Cash. Rules. Everything. Around. Me.

by Ted on October 24, 2003

Speaking of Eminem, I’ve been fascinated for a long time by this: quite a few black and Latino rappers fill their albums and videos with images of ostentatious, even cartoonish wealth. With the possible exception of Vanilla Ice rolling in his 5.0*, I’ve never seen a white rapper portray his success in a remotely similar way.

Quite a few rappers promote the image of great wealth from the very beginning of their career. Just for example, Biggie Smalls’ first solo single off of his first album, “Juicy”, has the lyrics:

Super Nintendo, Sega Genesis
When I was dead broke, man I couldn’t picture this
50 inch screen, money green leather sofa
Got two rides, a limousine with a chauffeur
Phone bill about two G’s flat
No need to worry, my accountant handles that
And my whole crew is loungin’
Celebratin’ every day, no more public housin’
Thinkin’ back on my one-room shack
Now my mom pimps a Ac’ with minks on her back

When he recorded that song, Biggie had made a few underground records and signed a major label deal. That ain’t nothing, but he wouldn’t have been a wealthy guy when he wrote it. Snoop could probably afford diamond-studded dog(g) muzzles if he wanted them, but I very much doubt that those are Big Pokey’s real cars, or South Park Mexican’s real money trees.

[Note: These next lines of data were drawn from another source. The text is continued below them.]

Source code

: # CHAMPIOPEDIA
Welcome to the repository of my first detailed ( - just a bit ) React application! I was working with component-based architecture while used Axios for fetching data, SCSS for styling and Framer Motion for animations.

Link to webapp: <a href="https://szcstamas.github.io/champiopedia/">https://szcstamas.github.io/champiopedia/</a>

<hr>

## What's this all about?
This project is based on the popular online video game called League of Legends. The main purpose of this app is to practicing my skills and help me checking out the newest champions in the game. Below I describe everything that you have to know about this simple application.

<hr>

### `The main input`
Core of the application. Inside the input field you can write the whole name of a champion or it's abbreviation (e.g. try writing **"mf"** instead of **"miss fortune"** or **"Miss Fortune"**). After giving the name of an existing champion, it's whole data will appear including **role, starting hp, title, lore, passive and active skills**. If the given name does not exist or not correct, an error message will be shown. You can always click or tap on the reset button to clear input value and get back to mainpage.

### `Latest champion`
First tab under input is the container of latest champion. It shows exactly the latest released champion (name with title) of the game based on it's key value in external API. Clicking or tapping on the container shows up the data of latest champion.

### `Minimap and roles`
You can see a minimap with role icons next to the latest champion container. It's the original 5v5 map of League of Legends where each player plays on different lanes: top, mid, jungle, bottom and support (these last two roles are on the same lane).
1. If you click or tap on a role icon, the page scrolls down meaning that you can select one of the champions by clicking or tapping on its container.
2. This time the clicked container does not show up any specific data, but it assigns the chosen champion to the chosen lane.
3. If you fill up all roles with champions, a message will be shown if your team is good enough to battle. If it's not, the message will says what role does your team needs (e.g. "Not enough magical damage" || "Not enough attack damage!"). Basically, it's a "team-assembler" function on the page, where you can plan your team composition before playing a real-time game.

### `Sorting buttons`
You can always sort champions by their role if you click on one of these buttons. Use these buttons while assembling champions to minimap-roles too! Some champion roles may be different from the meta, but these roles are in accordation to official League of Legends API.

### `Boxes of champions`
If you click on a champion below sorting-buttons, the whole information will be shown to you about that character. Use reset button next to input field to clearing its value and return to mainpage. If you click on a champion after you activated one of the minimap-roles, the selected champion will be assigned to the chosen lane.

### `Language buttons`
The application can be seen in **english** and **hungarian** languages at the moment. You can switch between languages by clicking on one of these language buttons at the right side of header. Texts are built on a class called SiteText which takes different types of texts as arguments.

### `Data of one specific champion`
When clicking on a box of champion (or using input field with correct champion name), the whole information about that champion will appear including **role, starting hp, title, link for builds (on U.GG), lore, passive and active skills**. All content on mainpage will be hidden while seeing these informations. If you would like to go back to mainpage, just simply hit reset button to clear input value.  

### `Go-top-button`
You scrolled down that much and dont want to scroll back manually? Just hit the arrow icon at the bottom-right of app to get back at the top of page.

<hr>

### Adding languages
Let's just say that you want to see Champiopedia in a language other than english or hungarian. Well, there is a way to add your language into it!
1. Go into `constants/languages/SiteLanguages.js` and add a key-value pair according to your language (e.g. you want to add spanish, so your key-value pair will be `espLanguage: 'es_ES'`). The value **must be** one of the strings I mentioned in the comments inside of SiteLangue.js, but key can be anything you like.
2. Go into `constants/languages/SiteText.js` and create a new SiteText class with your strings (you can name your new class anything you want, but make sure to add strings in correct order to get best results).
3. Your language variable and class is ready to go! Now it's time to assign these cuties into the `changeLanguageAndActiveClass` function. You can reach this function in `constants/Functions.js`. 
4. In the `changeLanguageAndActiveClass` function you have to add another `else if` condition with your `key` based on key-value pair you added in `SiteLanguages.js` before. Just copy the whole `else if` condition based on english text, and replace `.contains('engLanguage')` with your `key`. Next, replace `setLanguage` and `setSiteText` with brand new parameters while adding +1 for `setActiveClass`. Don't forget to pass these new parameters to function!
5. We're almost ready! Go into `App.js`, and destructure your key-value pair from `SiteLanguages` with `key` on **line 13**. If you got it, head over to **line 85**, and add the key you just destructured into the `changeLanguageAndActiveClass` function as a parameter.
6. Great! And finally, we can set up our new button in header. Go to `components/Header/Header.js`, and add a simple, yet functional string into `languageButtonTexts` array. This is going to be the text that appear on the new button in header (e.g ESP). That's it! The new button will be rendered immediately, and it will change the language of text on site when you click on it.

White rappers, and white musicians in general, generally don’t do anything like this. I can think of one shot in one Eminem video which shows Eminem entering a mansion, but it’s there to set up a shot in which his daughter hardly knows him anymore (sniffle). Eminem occasionally mentions that he’s rich, but I he doesn’t brag about his wealth, his homes, or his cars like Jay-Z does. When he talks about all the women who are attracted to him because of his success, all he can say is how much they make him sick.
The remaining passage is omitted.